** Source data follows **

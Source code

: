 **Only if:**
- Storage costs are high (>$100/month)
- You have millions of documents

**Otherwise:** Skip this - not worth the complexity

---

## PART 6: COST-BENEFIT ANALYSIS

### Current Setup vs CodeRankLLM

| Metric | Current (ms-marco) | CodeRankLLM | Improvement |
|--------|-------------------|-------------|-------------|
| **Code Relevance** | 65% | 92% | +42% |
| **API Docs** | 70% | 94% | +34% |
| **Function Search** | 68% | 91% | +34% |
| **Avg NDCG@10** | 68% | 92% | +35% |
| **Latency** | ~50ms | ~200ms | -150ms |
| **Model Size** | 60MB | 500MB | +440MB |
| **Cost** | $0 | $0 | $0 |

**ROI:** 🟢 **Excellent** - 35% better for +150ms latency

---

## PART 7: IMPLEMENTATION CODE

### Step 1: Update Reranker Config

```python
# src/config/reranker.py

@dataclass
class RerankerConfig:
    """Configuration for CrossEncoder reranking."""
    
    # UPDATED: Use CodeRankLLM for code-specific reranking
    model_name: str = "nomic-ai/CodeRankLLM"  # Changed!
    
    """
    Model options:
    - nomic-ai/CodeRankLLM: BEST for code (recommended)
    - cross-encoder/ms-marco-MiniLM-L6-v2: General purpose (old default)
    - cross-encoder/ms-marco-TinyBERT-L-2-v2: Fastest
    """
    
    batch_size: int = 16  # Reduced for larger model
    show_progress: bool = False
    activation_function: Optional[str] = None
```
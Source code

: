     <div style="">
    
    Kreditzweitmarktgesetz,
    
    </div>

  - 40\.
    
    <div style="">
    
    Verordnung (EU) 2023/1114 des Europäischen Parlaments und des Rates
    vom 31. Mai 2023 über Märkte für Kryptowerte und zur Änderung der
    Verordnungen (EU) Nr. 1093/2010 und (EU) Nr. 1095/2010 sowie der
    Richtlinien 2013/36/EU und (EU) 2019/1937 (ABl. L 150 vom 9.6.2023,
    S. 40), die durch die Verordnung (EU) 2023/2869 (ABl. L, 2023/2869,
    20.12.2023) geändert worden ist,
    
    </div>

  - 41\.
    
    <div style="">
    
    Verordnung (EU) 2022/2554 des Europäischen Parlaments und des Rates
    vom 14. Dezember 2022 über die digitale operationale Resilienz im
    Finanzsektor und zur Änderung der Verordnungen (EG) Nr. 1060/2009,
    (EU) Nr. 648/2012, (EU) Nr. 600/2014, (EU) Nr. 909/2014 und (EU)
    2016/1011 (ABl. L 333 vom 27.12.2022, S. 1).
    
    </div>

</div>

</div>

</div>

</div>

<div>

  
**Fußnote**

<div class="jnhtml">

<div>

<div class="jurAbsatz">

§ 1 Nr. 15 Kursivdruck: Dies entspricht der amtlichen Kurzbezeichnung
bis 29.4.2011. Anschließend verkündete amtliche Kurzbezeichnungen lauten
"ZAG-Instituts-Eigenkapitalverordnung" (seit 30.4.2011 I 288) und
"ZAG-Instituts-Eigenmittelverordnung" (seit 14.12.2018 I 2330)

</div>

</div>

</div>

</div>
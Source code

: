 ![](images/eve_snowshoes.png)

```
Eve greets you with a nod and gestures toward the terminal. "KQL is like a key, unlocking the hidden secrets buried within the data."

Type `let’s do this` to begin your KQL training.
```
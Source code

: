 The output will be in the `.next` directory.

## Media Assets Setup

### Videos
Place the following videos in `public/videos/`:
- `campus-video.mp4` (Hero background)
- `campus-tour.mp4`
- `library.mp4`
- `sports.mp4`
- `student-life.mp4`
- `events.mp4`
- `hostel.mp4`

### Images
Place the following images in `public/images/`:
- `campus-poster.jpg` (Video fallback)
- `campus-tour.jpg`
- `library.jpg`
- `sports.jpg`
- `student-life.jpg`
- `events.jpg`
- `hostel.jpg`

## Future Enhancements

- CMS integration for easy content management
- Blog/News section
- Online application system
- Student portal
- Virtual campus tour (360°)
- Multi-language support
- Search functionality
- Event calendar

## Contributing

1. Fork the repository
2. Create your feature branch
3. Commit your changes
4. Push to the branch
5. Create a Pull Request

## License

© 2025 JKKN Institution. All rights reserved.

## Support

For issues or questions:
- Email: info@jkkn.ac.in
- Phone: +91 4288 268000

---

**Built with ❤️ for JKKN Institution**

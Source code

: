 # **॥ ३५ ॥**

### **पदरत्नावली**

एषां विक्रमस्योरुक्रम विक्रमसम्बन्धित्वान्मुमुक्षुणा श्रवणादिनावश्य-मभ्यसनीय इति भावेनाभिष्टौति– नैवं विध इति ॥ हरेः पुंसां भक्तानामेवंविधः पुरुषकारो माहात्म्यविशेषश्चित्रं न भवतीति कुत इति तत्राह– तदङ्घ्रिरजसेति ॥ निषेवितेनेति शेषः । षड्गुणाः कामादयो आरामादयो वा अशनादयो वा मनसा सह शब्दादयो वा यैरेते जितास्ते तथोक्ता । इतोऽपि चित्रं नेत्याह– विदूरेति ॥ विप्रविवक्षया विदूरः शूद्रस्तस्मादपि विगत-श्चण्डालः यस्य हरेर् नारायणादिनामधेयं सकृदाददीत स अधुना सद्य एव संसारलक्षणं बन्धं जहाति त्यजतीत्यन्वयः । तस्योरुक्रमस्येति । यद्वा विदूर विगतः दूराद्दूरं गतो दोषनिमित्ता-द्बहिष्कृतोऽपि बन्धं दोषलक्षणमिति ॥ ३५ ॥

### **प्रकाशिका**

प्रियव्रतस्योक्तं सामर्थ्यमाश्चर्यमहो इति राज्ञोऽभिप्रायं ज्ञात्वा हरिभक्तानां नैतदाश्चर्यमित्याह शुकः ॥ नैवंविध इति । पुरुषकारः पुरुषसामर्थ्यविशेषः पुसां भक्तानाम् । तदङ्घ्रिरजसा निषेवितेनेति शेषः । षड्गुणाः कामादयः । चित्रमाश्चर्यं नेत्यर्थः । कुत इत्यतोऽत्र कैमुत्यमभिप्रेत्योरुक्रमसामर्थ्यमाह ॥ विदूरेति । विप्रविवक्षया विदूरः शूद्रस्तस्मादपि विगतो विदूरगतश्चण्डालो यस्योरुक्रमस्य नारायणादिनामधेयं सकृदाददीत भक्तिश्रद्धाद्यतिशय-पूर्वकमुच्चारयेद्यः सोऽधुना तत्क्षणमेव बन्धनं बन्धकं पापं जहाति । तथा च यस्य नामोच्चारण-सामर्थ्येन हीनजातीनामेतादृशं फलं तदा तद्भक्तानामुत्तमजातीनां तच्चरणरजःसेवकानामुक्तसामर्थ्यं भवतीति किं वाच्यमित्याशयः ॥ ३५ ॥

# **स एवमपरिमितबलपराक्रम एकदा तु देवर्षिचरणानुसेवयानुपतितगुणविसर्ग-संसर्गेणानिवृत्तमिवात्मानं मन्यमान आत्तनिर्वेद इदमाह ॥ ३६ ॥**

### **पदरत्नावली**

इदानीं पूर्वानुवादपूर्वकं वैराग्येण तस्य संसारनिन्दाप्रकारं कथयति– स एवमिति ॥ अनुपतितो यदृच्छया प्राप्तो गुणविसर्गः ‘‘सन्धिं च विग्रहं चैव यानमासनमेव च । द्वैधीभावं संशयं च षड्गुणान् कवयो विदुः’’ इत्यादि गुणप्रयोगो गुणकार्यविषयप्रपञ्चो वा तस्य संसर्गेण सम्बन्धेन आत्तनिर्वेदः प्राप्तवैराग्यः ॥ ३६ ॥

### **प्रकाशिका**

** End of Source data **

Every line above from the line with "65% | 92% | +42% |" to the line with "vom 14. Dezember" is wanted, ends included; write them out exactly and add no other line.

Answer for this exercise |
| **Code Relevance** | 65% | 92% | +42% |
| **API Docs** | 70% | 94% | +34% |
| **Function Search** | 68% | 91% | +34% |
| **Avg NDCG@10** | 68% | 92% | +35% |
| **Latency** | ~50ms | ~200ms | -150ms |
| **Model Size** | 60MB | 500MB | +440MB |
| **Cost** | $0 | $0 | $0 |

**ROI:** 🟢 **Excellent** - 35% better for +150ms latency

---

## PART 7: IMPLEMENTATION CODE

### Step 1: Update Reranker Config

```python
# src/config/reranker.py

@dataclass
class RerankerConfig:
    """Configuration for CrossEncoder reranking."""
    
    # UPDATED: Use CodeRankLLM for code-specific reranking
    model_name: str = "nomic-ai/CodeRankLLM"  # Changed!
    
    """
    Model options:
    - nomic-ai/CodeRankLLM: BEST for code (recommended)
    - cross-encoder/ms-marco-MiniLM-L6-v2: General purpose (old default)
    - cross-encoder/ms-marco-TinyBERT-L-2-v2: Fastest
    """
    
    batch_size: int = 16  # Reduced for larger model
    show_progress: bool = False
    activation_function: Optional[str] = None
```
Source code

:     <div style="">
    
    Kreditzweitmarktgesetz,
    
    </div>

  - 40\.
    
    <div style="">
    
    Verordnung (EU) 2023/1114 des Europäischen Parlaments und des Rates
    vom 31. Mai 2023 über Märkte für Kryptowerte und zur Änderung der
    Verordnungen (EU) Nr. 1093/2010 und (EU) Nr. 1095/2010 sowie der
    Richtlinien 2013/36/EU und (EU) 2019/1937 (ABl. L 150 vom 9.6.2023,
    S. 40), die durch die Verordnung (EU) 2023/2869 (ABl. L, 2023/2869,
    20.12.2023) geändert worden ist,
    
    </div>

  - 41\.
    
    <div style="">
    
    Verordnung (EU) 2022/2554 des Europäischen Parlaments und des Rates
    vom 14. Dezember 2022 über die digitale operationale Resilienz im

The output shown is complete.